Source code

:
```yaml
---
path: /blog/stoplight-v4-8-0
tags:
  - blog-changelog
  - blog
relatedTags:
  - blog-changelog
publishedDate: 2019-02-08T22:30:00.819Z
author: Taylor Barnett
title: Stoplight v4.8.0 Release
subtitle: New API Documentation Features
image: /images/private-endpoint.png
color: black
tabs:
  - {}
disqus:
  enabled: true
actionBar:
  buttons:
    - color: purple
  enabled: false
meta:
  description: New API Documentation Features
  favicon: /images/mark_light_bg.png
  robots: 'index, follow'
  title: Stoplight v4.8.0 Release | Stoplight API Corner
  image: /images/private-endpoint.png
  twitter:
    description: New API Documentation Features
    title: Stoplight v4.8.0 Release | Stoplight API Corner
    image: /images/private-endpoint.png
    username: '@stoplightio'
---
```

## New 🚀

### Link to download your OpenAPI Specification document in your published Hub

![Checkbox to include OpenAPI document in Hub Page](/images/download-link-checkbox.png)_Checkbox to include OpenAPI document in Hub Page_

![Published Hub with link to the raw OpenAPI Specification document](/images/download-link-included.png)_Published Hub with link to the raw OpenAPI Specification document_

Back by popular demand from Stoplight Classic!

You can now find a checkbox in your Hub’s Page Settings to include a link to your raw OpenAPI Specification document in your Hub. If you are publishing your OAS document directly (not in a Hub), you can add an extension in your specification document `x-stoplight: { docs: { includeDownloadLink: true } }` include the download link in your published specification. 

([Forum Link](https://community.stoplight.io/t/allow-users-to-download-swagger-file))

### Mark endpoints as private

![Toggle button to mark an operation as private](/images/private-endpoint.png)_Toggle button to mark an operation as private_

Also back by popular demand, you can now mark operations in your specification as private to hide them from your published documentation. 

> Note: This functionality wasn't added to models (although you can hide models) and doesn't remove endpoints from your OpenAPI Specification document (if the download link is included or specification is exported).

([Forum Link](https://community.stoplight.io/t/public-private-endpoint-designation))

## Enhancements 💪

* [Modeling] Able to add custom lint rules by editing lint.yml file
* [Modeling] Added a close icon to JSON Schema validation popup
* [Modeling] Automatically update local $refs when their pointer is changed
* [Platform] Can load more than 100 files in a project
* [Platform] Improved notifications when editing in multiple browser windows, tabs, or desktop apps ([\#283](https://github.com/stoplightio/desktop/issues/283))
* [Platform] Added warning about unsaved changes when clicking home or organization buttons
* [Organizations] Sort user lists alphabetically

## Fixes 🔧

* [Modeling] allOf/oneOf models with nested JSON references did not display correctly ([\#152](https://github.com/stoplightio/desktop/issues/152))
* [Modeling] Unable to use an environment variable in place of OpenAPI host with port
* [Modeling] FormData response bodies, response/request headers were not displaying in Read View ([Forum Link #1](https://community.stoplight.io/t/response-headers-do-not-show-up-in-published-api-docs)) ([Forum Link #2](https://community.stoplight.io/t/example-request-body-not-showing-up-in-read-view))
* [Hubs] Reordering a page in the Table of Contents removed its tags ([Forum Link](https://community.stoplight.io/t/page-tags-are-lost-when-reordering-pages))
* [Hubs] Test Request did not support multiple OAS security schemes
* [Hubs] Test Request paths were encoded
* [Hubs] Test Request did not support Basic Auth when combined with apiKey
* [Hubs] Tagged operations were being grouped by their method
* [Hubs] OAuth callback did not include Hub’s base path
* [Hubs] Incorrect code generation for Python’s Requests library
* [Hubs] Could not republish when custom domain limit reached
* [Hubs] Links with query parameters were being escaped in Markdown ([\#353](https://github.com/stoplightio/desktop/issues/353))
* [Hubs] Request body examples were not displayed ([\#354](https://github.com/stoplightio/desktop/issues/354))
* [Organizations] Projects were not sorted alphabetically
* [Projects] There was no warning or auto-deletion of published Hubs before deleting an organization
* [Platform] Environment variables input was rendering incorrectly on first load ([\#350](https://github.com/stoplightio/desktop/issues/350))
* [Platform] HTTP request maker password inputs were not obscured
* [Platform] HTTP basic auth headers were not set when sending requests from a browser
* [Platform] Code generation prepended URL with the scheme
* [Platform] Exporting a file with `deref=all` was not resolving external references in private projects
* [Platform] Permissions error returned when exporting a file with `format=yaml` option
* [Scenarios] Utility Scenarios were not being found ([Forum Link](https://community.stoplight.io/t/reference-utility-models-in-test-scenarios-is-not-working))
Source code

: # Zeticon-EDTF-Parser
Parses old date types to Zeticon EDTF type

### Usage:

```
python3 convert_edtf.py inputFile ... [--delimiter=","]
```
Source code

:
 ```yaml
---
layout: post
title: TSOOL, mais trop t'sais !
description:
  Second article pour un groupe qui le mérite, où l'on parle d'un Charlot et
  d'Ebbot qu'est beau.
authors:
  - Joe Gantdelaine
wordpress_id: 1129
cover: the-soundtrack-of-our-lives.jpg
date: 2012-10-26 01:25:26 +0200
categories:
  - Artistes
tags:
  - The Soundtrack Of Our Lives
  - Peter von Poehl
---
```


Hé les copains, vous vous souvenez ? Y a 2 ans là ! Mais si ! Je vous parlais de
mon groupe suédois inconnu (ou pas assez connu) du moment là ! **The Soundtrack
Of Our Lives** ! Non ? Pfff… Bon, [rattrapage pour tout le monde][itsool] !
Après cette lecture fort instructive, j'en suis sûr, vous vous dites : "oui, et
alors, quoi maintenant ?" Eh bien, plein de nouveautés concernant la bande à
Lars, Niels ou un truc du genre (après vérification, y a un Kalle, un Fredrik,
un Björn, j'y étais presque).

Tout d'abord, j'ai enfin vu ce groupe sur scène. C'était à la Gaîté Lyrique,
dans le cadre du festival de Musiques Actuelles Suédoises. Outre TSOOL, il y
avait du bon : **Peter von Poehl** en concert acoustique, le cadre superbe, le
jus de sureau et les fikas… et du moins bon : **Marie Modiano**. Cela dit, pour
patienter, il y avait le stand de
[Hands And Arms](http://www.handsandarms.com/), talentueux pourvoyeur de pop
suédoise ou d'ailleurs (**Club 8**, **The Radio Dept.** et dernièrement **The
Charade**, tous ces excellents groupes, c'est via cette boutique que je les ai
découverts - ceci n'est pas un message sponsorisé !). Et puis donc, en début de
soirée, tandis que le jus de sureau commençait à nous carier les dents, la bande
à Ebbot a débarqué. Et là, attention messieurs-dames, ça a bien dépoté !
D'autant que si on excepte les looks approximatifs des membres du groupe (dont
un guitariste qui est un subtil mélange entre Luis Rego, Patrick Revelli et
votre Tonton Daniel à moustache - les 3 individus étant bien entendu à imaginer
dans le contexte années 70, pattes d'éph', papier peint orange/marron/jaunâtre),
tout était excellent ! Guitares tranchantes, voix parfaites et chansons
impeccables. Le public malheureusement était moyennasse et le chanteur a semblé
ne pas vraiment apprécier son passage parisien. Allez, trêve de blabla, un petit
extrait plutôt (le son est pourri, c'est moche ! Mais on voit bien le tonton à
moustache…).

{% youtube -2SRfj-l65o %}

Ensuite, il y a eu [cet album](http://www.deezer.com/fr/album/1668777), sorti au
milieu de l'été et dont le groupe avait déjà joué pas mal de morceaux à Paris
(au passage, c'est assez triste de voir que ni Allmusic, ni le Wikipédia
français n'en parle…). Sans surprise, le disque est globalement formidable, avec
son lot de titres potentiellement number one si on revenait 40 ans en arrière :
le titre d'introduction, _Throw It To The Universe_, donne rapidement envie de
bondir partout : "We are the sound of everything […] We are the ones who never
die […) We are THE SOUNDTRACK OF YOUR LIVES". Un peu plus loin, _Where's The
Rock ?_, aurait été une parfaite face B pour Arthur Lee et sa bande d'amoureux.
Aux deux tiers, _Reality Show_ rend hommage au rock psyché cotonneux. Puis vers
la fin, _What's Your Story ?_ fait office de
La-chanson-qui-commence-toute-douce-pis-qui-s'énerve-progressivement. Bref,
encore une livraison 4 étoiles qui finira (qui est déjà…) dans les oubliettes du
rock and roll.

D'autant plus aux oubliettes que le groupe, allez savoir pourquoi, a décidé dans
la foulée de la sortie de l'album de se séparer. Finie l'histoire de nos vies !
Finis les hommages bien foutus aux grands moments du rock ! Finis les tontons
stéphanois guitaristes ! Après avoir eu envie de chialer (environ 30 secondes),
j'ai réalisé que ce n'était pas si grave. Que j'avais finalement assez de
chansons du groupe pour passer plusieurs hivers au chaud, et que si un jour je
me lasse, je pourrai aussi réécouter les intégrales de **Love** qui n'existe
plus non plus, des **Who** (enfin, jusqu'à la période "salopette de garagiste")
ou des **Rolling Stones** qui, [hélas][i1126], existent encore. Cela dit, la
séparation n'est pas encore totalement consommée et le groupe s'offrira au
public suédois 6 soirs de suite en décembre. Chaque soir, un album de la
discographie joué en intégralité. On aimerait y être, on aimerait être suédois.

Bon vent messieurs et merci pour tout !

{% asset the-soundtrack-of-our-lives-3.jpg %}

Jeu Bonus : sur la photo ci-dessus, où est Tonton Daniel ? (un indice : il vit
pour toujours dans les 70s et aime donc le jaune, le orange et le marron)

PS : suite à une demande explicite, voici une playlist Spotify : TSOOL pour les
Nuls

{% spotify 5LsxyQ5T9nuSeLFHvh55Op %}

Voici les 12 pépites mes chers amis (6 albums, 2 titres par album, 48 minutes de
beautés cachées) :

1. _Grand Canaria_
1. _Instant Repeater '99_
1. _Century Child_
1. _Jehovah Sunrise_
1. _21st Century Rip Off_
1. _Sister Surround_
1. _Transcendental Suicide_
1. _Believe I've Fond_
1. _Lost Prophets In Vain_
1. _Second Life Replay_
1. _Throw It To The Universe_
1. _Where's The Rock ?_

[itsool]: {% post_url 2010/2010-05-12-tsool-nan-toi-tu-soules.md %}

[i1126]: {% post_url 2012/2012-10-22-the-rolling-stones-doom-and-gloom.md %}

*WORK INSTRUCTION:*
Go line by line through the data and copy any that contain "envie".

*WRITTEN REPLY:*
le titre d'introduction, _Throw It To The Universe_, donne rapidement envie de
stéphanois guitaristes ! Après avoir eu envie de chialer (environ 30 secondes),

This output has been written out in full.